After all, when they get to be teenagers they can start with the tattoos and piercings. <laughs> Let them make their own choices about self-mutilation.
 
Posted by Occasional (Member # 5860) on :
 
My guess is that no sane male would ever choose to do so, at least not without getting put under. Females just don't understand at times exactly how sensitive that area is.

And that is why it is done when a person is a child, if not for religious reasons. There is not much chance of residue trama. For instance, how many males remember the process? My guess is very few.
 
Posted by rivka (Member # 4859) on :
 
quote:
What is the significance of circumcision to the Jews? Do they consider it wrong that the practice is fairly widespread in the Gentile world? Is there a female version of circumcision in Jewish culture?
Some thoughts on bris milah (circumcision)

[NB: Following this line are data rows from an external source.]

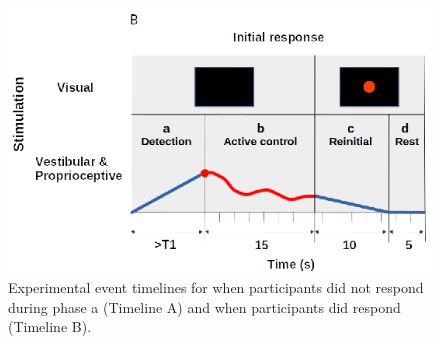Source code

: \begin{figure}[htp]
\begin{center}
\includegraphics[width=1.0\linewidth]{figures/figure2B.eps}
\end{center}
\caption{Experimental event timelines for when participants did not respond during phase a (Timeline A) and when participants did respond (Timeline B).}
\label{fig2}
\end{figure}

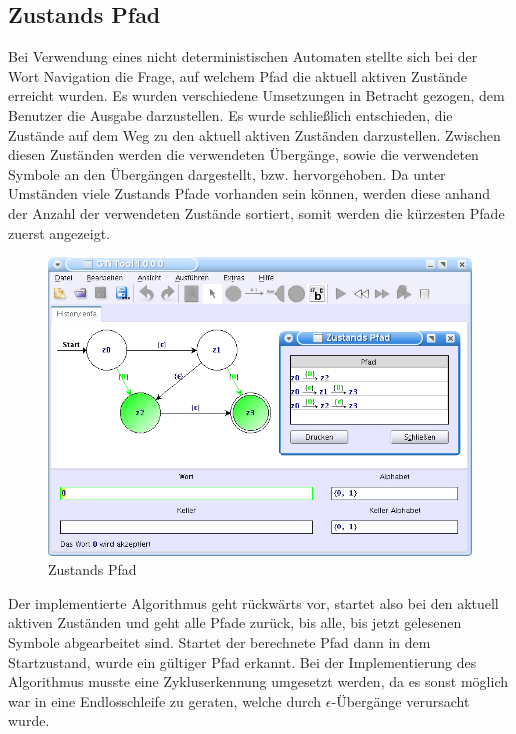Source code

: \subsection{Zustands Pfad}

Bei Verwendung eines nicht deterministischen Automaten stellte sich bei der
Wort Navigation die Frage, auf welchem Pfad die aktuell aktiven Zustände
erreicht wurden. Es wurden verschiedene Umsetzungen in Betracht gezogen, dem
Benutzer die Ausgabe darzustellen. Es wurde schließlich entschieden, die
Zustände auf dem Weg zu den aktuell aktiven Zuständen darzustellen. Zwischen
diesen Zuständen werden die verwendeten Übergänge, sowie die verwendeten
Symbole an den Übergängen dargestellt, bzw. hervorgehoben. Da unter Umständen
viele Zustands Pfade vorhanden sein können, werden diese anhand der Anzahl der
verwendeten Zustände sortiert, somit werden die kürzesten Pfade zuerst
angezeigt.\vspace{10pt}

\begin{figure}[h!]
\begin{center}
\includegraphics[width=12cm]{../images/history_path.png}
\caption{Zustands Pfad}
\end{center}
\end{figure}

Der implementierte Algorithmus geht rückwärts vor, startet also bei den aktuell
aktiven Zuständen und geht alle Pfade zurück, bis alle, bis jetzt gelesenen
Symbole abgearbeitet sind. Startet der berechnete Pfad dann in dem
Startzustand, wurde ein gültiger Pfad erkannt. Bei der Implementierung des
Algorithmus musste eine Zykluserkennung umgesetzt werden, da es sonst möglich
war in eine Endlosschleife zu geraten, welche durch $\epsilon$-Übergänge
verursacht wurde.


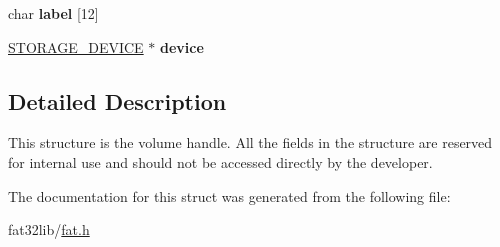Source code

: \begin{DoxyCompactItemize}
\item 
\hypertarget{struct_f_a_t___v_o_l_u_m_e_adc449213afffdc404a78f6dca95d2fee}{char {\bfseries label} \mbox{[}12\mbox{]}}\label{struct_f_a_t___v_o_l_u_m_e_adc449213afffdc404a78f6dca95d2fee}

\item 
\hypertarget{struct_f_a_t___v_o_l_u_m_e_a1fc13df6eae54074dd1e1bad5975ced3}{\hyperlink{struct_s_t_o_r_a_g_e___d_e_v_i_c_e}{S\-T\-O\-R\-A\-G\-E\-\_\-\-D\-E\-V\-I\-C\-E} $\ast$ {\bfseries device}}\label{struct_f_a_t___v_o_l_u_m_e_a1fc13df6eae54074dd1e1bad5975ced3}

\end{DoxyCompactItemize}


\subsection{Detailed Description}
This structure is the volume handle. All the fields in the structure are reserved for internal use and should not be accessed directly by the developer. 

The documentation for this struct was generated from the following file\-:\begin{DoxyCompactItemize}
\item 
fat32lib/\hyperlink{fat_8h}{fat.\-h}\end{DoxyCompactItemize}
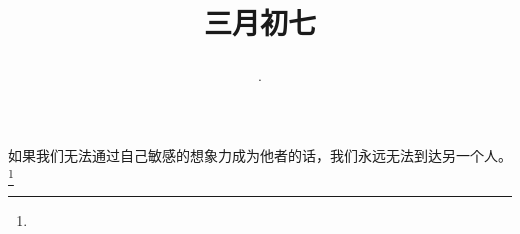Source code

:\title{\date[d=15,m=4,y=2024][year:cn-y,年,month:cn,day:cn,日,·,weekday]·三月初七 }
如果我们无法通过自己敏感的想象力成为他者的话，我们永远无法到达另一个人。\footnote{ }

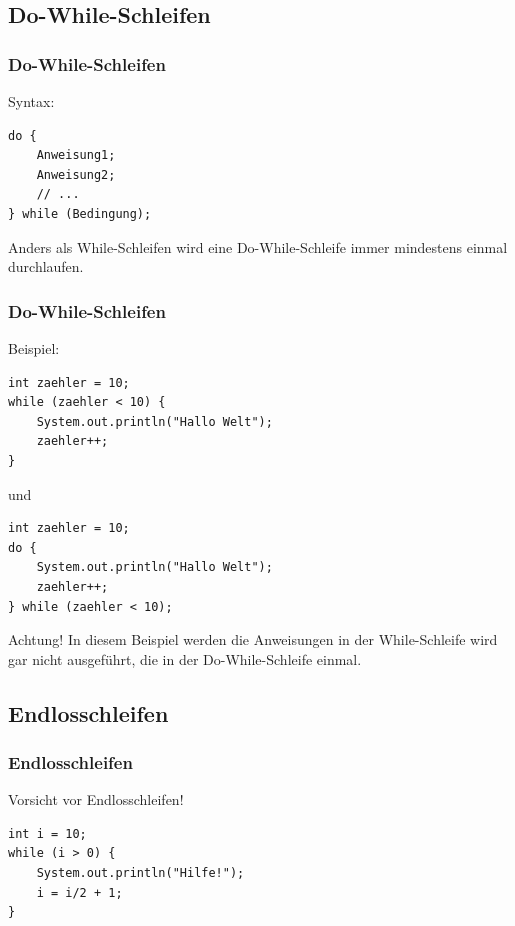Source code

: \documentclass[final]{beamer}
\begin{document}
\subsection{Do-While-Schleifen}
\begin{frame}[containsverbatim]
	\frametitle{Do-While-Schleifen}
	Syntax:
	\begin{lstlisting}
do {
	Anweisung1;
	Anweisung2;
	// ...
} while (Bedingung);
	\end{lstlisting}
	Anders als While-Schleifen wird eine Do-While-Schleife immer mindestens einmal durchlaufen.
\end{frame}
\begin{frame}[containsverbatim]
	\frametitle{Do-While-Schleifen}
	Beispiel:
	\begin{lstlisting}
int zaehler = 10;
while (zaehler < 10) {
	System.out.println("Hallo Welt");
	zaehler++;
}
	\end{lstlisting}
	und
	\begin{lstlisting}
int zaehler = 10;
do {
	System.out.println("Hallo Welt");
	zaehler++;
} while (zaehler < 10);
\end{lstlisting}
	\begin{alertblock}{Achtung!}
		In diesem Beispiel werden die Anweisungen in der While-Schleife wird gar nicht ausgeführt, die in der Do-While-Schleife einmal.
	\end{alertblock}
\end{frame}

\subsection{Endlosschleifen}
\begin{frame}[containsverbatim]
	\frametitle{Endlosschleifen}
	Vorsicht vor Endlosschleifen!
	\begin{lstlisting}
int i = 10;
while (i > 0) {
	System.out.println("Hilfe!");
	i = i/2 + 1;
}
	\end{lstlisting}
\end{frame}
\end{document}
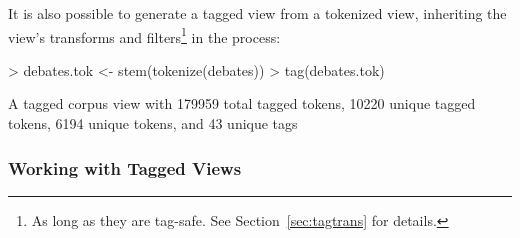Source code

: \documentclass[11pt]{article}
\begin{document}
It is also possible to generate a tagged view from a tokenized view,
inheriting the view's transforms and filters\footnote{As long as they
are tag-safe.  See Section~\ref{sec:tagtrans} for details.} in the process:
\begin{Schunk}
\begin{Sinput}
> debates.tok <- stem(tokenize(debates))
> tag(debates.tok)
\end{Sinput}
\begin{Soutput}
A tagged corpus view with 179959 total tagged tokens,
 10220 unique tagged tokens, 6194 unique tokens, and 43 unique tags
\end{Soutput}
\end{Schunk}

\subsubsection{Working with Tagged Views}
\end{document}
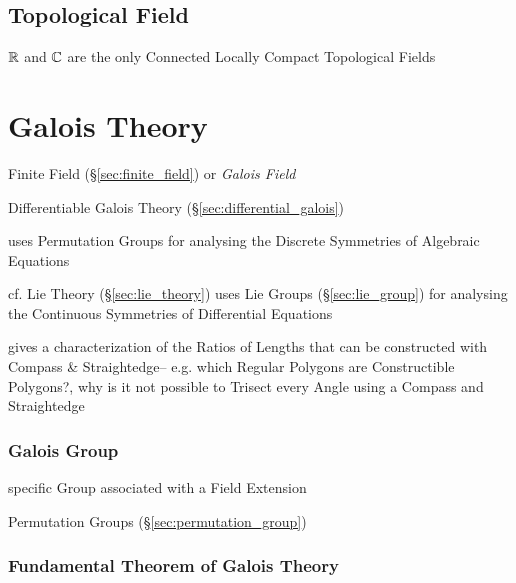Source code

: \subsection{Topological Field}\label{sec:topological_field}

$\mathbb{R}$ and $\mathbb{C}$ are the only Connected Locally Compact
Topological Fields



\section{Galois Theory}\label{sec:galois_theory}

Finite Field (\S\ref{sec:finite_field}) or \emph{Galois Field}

Differentiable Galois Theory (\S\ref{sec:differential_galois})

uses Permutation Groups for analysing the Discrete Symmetries of
Algebraic Equations %

cf. Lie Theory (\S\ref{sec:lie_theory}) uses Lie Groups
(\S\ref{sec:lie_group}) for analysing the Continuous Symmetries of
Differential Equations

gives a characterization of the Ratios of Lengths that can be constructed with
Compass \& Straightedge-- e.g. which Regular Polygons are Constructible
Polygons?, why is it not possible to Trisect every Angle using a Compass and
Straightedge



\subsubsection{Galois Group}\label{sec:galois_group}

specific Group associated with a Field Extension %

Permutation Groups (\S\ref{sec:permutation_group})



\subsubsection{Fundamental Theorem of Galois Theory}
\label{sec:fundamental_galois_theorem}

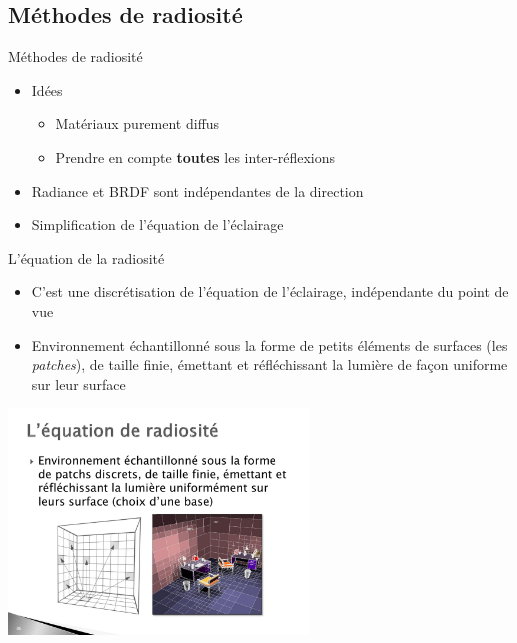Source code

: \subsection{Méthodes de radiosité}

\begin{frame}{Méthodes de radiosité}
    \begin{itemize}
        \item Idées 
        \begin{itemize}
            \item Matériaux purement diffus 
            \item Prendre en compte \textbf{toutes} les inter-réflexions
        \end{itemize}
        \item Radiance et BRDF sont indépendantes de la direction
        \item Simplification de l'équation de l'éclairage 
    \end{itemize} 
\end{frame}


\begin{frame}{L'équation de la radiosité}
    \begin{itemize}
        \item C'est une discrétisation de l'équation de l'éclairage, indépendante du point de vue
        \item Environnement échantillonné sous la forme de petits éléments de surfaces (les \emph{patches}), de taille finie, émettant et réfléchissant la lumière de façon uniforme sur leur surface 
    \end{itemize}
    \begin{center}
    \includegraphics[width=0.6\textwidth]{figs/patches.pdf}
    \end{center}
\end{frame}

I don't know any (Orthodox, at least) Jews who think that medical (as opposed to religious) circumcision is wrong; it's just not the same.

[ August 03, 2004, 09:53 PM: Message edited by: rivka ]
 
Posted by Synesthesia (Member # 4774) on :
 
Somewhere I read that Victorians used circumcism to prevent masturbation in males.
Some of them also used FGM for the same purpose.
 
Posted by fallow (Member # 6268) on :
 
*circumspectfully reads posts*

*covers naughty parts*

reads and scratches head!

well, I'll be berry ding-dangled all if'n it weren't sancrosect.

FORE!

fallow
 
Posted by mr_porteiro_head (Member # 4644) on :
 
quote:
There are religious people like Bev and Mr. Head who don't make me sleep with a gun nearby and a dog in the front yard.

That's one of the nicest and strangest compliments I've received in a long time. Thanks.